Starting with the line that contains "sdtout as JSON." and stopping after the line that contains "[&lt;key&gt;=&lt;value&gt; ...], **--args**", return each line below exactly as written, with no others.

(Document images with source code)
____________________

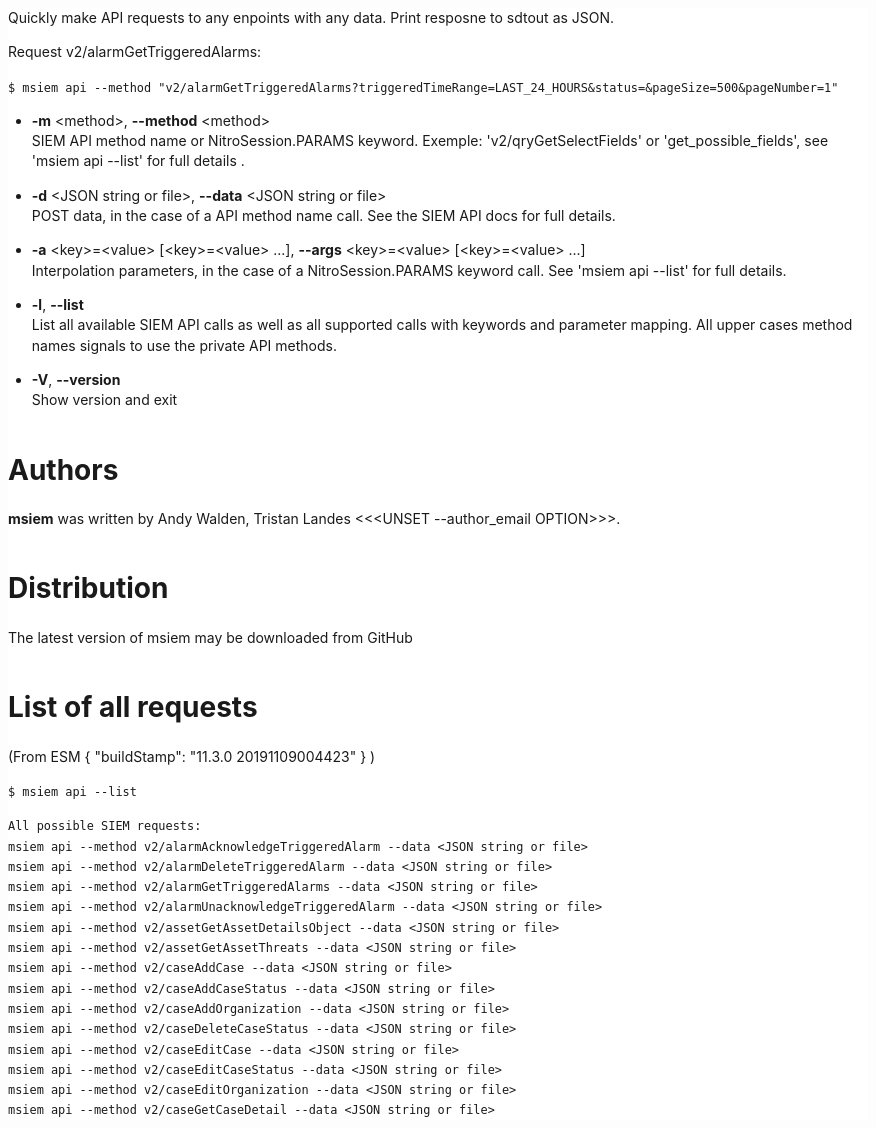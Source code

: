 Quickly make API requests to any enpoints with any data. Print resposne to sdtout as JSON.   

Request v2/alarmGetTriggeredAlarms:  

    $ msiem api --method "v2/alarmGetTriggeredAlarms?triggeredTimeRange=LAST_24_HOURS&status=&pageSize=500&pageNumber=1"

    



* **-m** &lt;method&gt;, **--method** &lt;method&gt;  
  SIEM API method name or NitroSession.PARAMS keyword. Exemple: 'v2/qryGetSelectFields' or 'get_possible_fields', see 'msiem api --list' for full details .
  
* **-d** &lt;JSON string or file&gt;, **--data** &lt;JSON string or file&gt;  
  POST data, in the case of a API method name call.  See the SIEM API docs for full details.  
  
* **-a** &lt;key&gt;=&lt;value&gt; [&lt;key&gt;=&lt;value&gt; ...], **--args** &lt;key&gt;=&lt;value&gt; [&lt;key&gt;=&lt;value&gt; ...]  
  Interpolation parameters, in the case of a NitroSession.PARAMS keyword call.  See 'msiem api --list' for full details.  
  
* **-l**, **--list**  
  List all available SIEM API calls as well as all supported calls with keywords and parameter mapping. All upper cases method names signals to use the private API methods. 
  
* **-V**, **--version**  
  Show version and exit
  

<a name="authors"></a>

# Authors

**msiem**
was written by Andy Walden, Tristan Landes &lt;&lt;&lt;UNSET --author_email OPTION&gt;&gt;&gt;.

<a name="distribution"></a>

# Distribution

The latest version of msiem may be downloaded from GitHub
[](https://github.com/mfesiem/msiem)

# List of all requests
(From ESM {
  "buildStamp": "11.3.0 20191109004423"
} )

`$ msiem api --list`

```
All possible SIEM requests: 
msiem api --method v2/alarmAcknowledgeTriggeredAlarm --data <JSON string or file>
msiem api --method v2/alarmDeleteTriggeredAlarm --data <JSON string or file>
msiem api --method v2/alarmGetTriggeredAlarms --data <JSON string or file>
msiem api --method v2/alarmUnacknowledgeTriggeredAlarm --data <JSON string or file>
msiem api --method v2/assetGetAssetDetailsObject --data <JSON string or file>
msiem api --method v2/assetGetAssetThreats --data <JSON string or file>
msiem api --method v2/caseAddCase --data <JSON string or file>
msiem api --method v2/caseAddCaseStatus --data <JSON string or file>
msiem api --method v2/caseAddOrganization --data <JSON string or file>
msiem api --method v2/caseDeleteCaseStatus --data <JSON string or file>
msiem api --method v2/caseEditCase --data <JSON string or file>
msiem api --method v2/caseEditCaseStatus --data <JSON string or file>
msiem api --method v2/caseEditOrganization --data <JSON string or file>
msiem api --method v2/caseGetCaseDetail --data <JSON string or file>
```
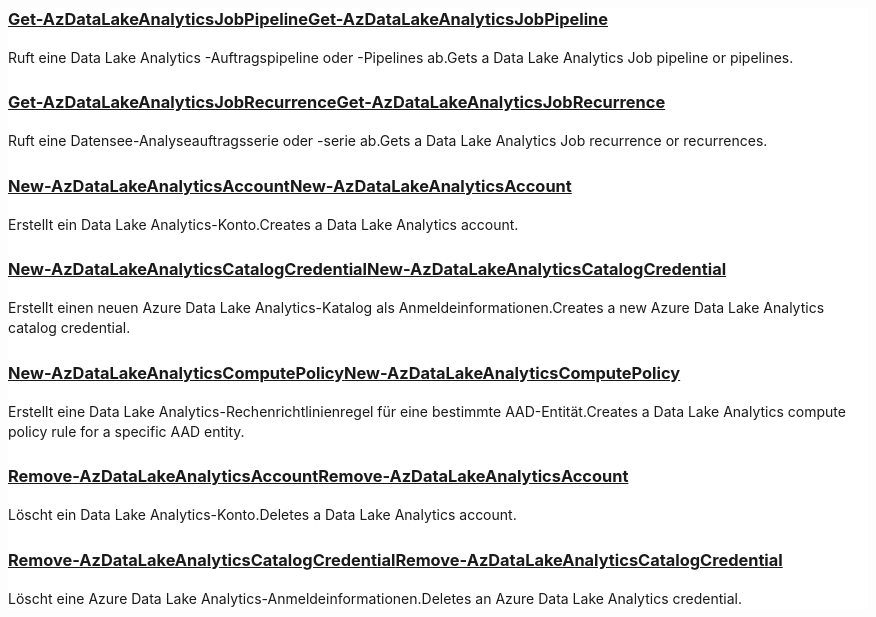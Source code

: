 ### [<span data-ttu-id="a4ecc-124">Get-AzDataLakeAnalyticsJobPipeline</span><span class="sxs-lookup"><span data-stu-id="a4ecc-124">Get-AzDataLakeAnalyticsJobPipeline</span></span>](Get-AzDataLakeAnalyticsJobPipeline.md)
<span data-ttu-id="a4ecc-125">Ruft eine Data Lake Analytics -Auftragspipeline oder -Pipelines ab.</span><span class="sxs-lookup"><span data-stu-id="a4ecc-125">Gets a Data Lake Analytics Job pipeline or pipelines.</span></span>

### [<span data-ttu-id="a4ecc-126">Get-AzDataLakeAnalyticsJobRecurrence</span><span class="sxs-lookup"><span data-stu-id="a4ecc-126">Get-AzDataLakeAnalyticsJobRecurrence</span></span>](Get-AzDataLakeAnalyticsJobRecurrence.md)
<span data-ttu-id="a4ecc-127">Ruft eine Datensee-Analyseauftragsserie oder -serie ab.</span><span class="sxs-lookup"><span data-stu-id="a4ecc-127">Gets a Data Lake Analytics Job recurrence or recurrences.</span></span>

### [<span data-ttu-id="a4ecc-128">New-AzDataLakeAnalyticsAccount</span><span class="sxs-lookup"><span data-stu-id="a4ecc-128">New-AzDataLakeAnalyticsAccount</span></span>](New-AzDataLakeAnalyticsAccount.md)
<span data-ttu-id="a4ecc-129">Erstellt ein Data Lake Analytics-Konto.</span><span class="sxs-lookup"><span data-stu-id="a4ecc-129">Creates a Data Lake Analytics account.</span></span>

### [<span data-ttu-id="a4ecc-130">New-AzDataLakeAnalyticsCatalogCredential</span><span class="sxs-lookup"><span data-stu-id="a4ecc-130">New-AzDataLakeAnalyticsCatalogCredential</span></span>](New-AzDataLakeAnalyticsCatalogCredential.md)
<span data-ttu-id="a4ecc-131">Erstellt einen neuen Azure Data Lake Analytics-Katalog als Anmeldeinformationen.</span><span class="sxs-lookup"><span data-stu-id="a4ecc-131">Creates a new Azure Data Lake Analytics catalog credential.</span></span>

### [<span data-ttu-id="a4ecc-132">New-AzDataLakeAnalyticsComputePolicy</span><span class="sxs-lookup"><span data-stu-id="a4ecc-132">New-AzDataLakeAnalyticsComputePolicy</span></span>](New-AzDataLakeAnalyticsComputePolicy.md)
<span data-ttu-id="a4ecc-133">Erstellt eine Data Lake Analytics-Rechenrichtlinienregel für eine bestimmte AAD-Entität.</span><span class="sxs-lookup"><span data-stu-id="a4ecc-133">Creates a Data Lake Analytics compute policy rule for a specific AAD entity.</span></span>

### [<span data-ttu-id="a4ecc-134">Remove-AzDataLakeAnalyticsAccount</span><span class="sxs-lookup"><span data-stu-id="a4ecc-134">Remove-AzDataLakeAnalyticsAccount</span></span>](Remove-AzDataLakeAnalyticsAccount.md)
<span data-ttu-id="a4ecc-135">Löscht ein Data Lake Analytics-Konto.</span><span class="sxs-lookup"><span data-stu-id="a4ecc-135">Deletes a Data Lake Analytics account.</span></span>

### [<span data-ttu-id="a4ecc-136">Remove-AzDataLakeAnalyticsCatalogCredential</span><span class="sxs-lookup"><span data-stu-id="a4ecc-136">Remove-AzDataLakeAnalyticsCatalogCredential</span></span>](Remove-AzDataLakeAnalyticsCatalogCredential.md)
<span data-ttu-id="a4ecc-137">Löscht eine Azure Data Lake Analytics-Anmeldeinformationen.</span><span class="sxs-lookup"><span data-stu-id="a4ecc-137">Deletes an Azure Data Lake Analytics credential.</span></span>
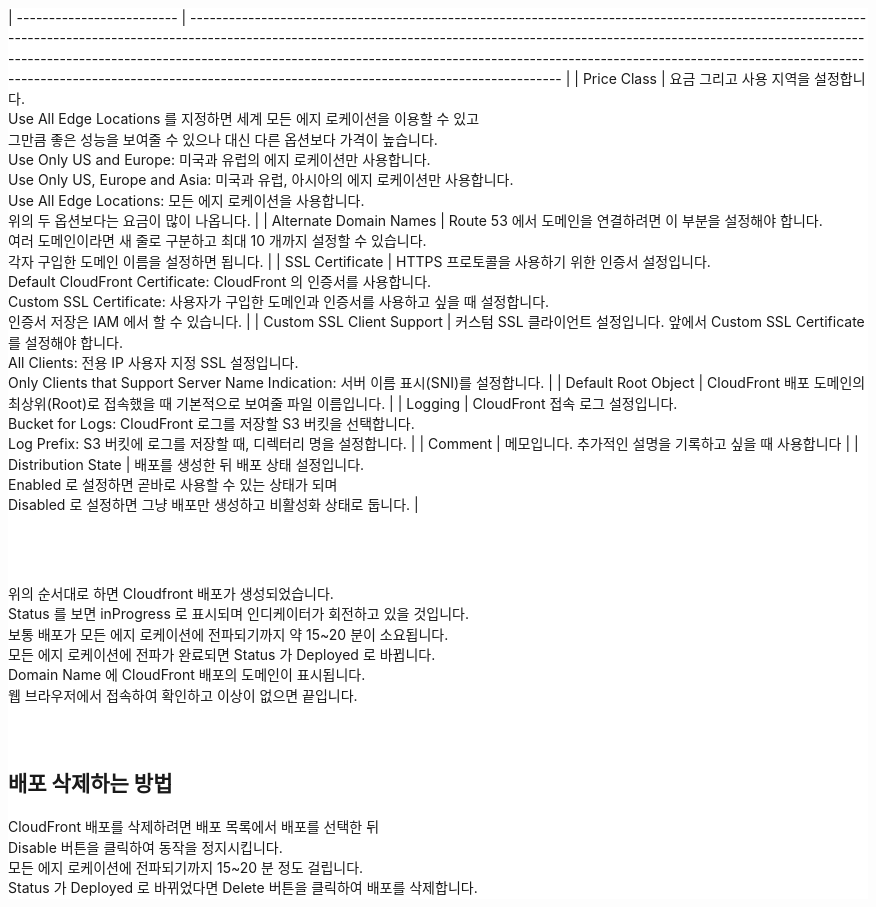 | ------------------------- | ------------------------------------------------------------------------------------------------------------------------------------------------------------------------------------------------------------------------------------------------------------------------------------------------------------------------------------------------------------------------------------------------------------------------------------------------------------------------- |
| Price Class               | 요금 그리고 사용 지역을 설정합니다. <br> Use All Edge Locations 를 지정하면 세계 모든 에지 로케이션을 이용할 수 있고 <br> 그만큼 좋은 성능을 보여줄 수 있으나 대신 다른 옵션보다 가격이 높습니다. <br> Use Only US and Europe: 미국과 유럽의 에지 로케이션만 사용합니다. <br> Use Only US, Europe and Asia: 미국과 유럽, 아시아의 에지 로케이션만 사용합니다. <br> Use All Edge Locations: 모든 에지 로케이션을 사용합니다. <br> 위의 두 옵션보다는 요금이 많이 나옵니다. |
| Alternate Domain Names    | Route 53 에서 도메인을 연결하려면 이 부분을 설정해야 합니다. <br> 여러 도메인이라면 새 줄로 구분하고 최대 10 개까지 설정할 수 있습니다. <br> 각자 구입한 도메인 이름을 설정하면 됩니다.                                                                                                                                                                                                                                                                                   |
| SSL Certificate           | HTTPS 프로토콜을 사용하기 위한 인증서 설정입니다. <br> Default CloudFront Certificate: CloudFront 의 인증서를 사용합니다. <br> Custom SSL Certificate: 사용자가 구입한 도메인과 인증서를 사용하고 싶을 때 설정합니다. <br> 인증서 저장은 IAM 에서 할 수 있습니다.                                                                                                                                                                                                         |
| Custom SSL Client Support | 커스텀 SSL 클라이언트 설정입니다. 앞에서 Custom SSL Certificate 를 설정해야 합니다. <br> All Clients: 전용 IP 사용자 지정 SSL 설정입니다. <br> Only Clients that Support Server Name Indication: 서버 이름 표시(SNI)를 설정합니다.                                                                                                                                                                                                                                        |
| Default Root Object       | CloudFront 배포 도메인의 최상위(Root)로 접속했을 때 기본적으로 보여줄 파일 이름입니다.                                                                                                                                                                                                                                                                                                                                                                                    |
| Logging                   | CloudFront 접속 로그 설정입니다. <br> Bucket for Logs: CloudFront 로그를 저장할 S3 버킷을 선택합니다. <br> Log Prefix: S3 버킷에 로그를 저장할 때, 디렉터리 명을 설정합니다.                                                                                                                                                                                                                                                                                              |
| Comment                   | 메모입니다. 추가적인 설명을 기록하고 싶을 때 사용합니다                                                                                                                                                                                                                                                                                                                                                                                                                   |
| Distribution State        | 배포를 생성한 뒤 배포 상태 설정입니다. <br> Enabled 로 설정하면 곧바로 사용할 수 있는 상태가 되며 <br> Disabled 로 설정하면 그냥 배포만 생성하고 비활성화 상태로 둡니다.                                                                                                                                                                                                                                                                                                  |

<br>
<br>

위의 순서대로 하면 Cloudfront 배포가 생성되었습니다.<br>
Status 를 보면 inProgress 로 표시되며 인디케이터가 회전하고 있을 것입니다.<br>
보통 배포가 모든 에지 로케이션에 전파되기까지 약 15~20 분이 소요됩니다.<br>
모든 에지 로케이션에 전파가 완료되면 Status 가 Deployed 로 바뀝니다.<br>
Domain Name 에 CloudFront 배포의 도메인이 표시됩니다.<br>
웹 브라우저에서 접속하여 확인하고 이상이 없으면 끝입니다.<br>

<br>

## 배포 삭제하는 방법

CloudFront 배포를 삭제하려면 배포 목록에서 배포를 선택한 뒤<br>
Disable 버튼을 클릭하여 동작을 정지시킵니다.<br>
모든 에지 로케이션에 전파되기까지 15~20 분 정도 걸립니다.<br>
Status 가 Deployed 로 바뀌었다면 Delete 버튼을 클릭하여 배포를 삭제합니다.<br>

____________________

* [Task result]:
: Quickly make API requests to any enpoints with any data. Print resposne to sdtout as JSON.   

Request v2/alarmGetTriggeredAlarms:  

    $ msiem api --method "v2/alarmGetTriggeredAlarms?triggeredTimeRange=LAST_24_HOURS&status=&pageSize=500&pageNumber=1"

    



* **-m** &lt;method&gt;, **--method** &lt;method&gt;  
  SIEM API method name or NitroSession.PARAMS keyword. Exemple: 'v2/qryGetSelectFields' or 'get_possible_fields', see 'msiem api --list' for full details .
  
* **-d** &lt;JSON string or file&gt;, **--data** &lt;JSON string or file&gt;  
  POST data, in the case of a API method name call.  See the SIEM API docs for full details.  
  
* **-a** &lt;key&gt;=&lt;value&gt; [&lt;key&gt;=&lt;value&gt; ...], **--args** &lt;key&gt;=&lt;value&gt; [&lt;key&gt;=&lt;value&gt; ...]  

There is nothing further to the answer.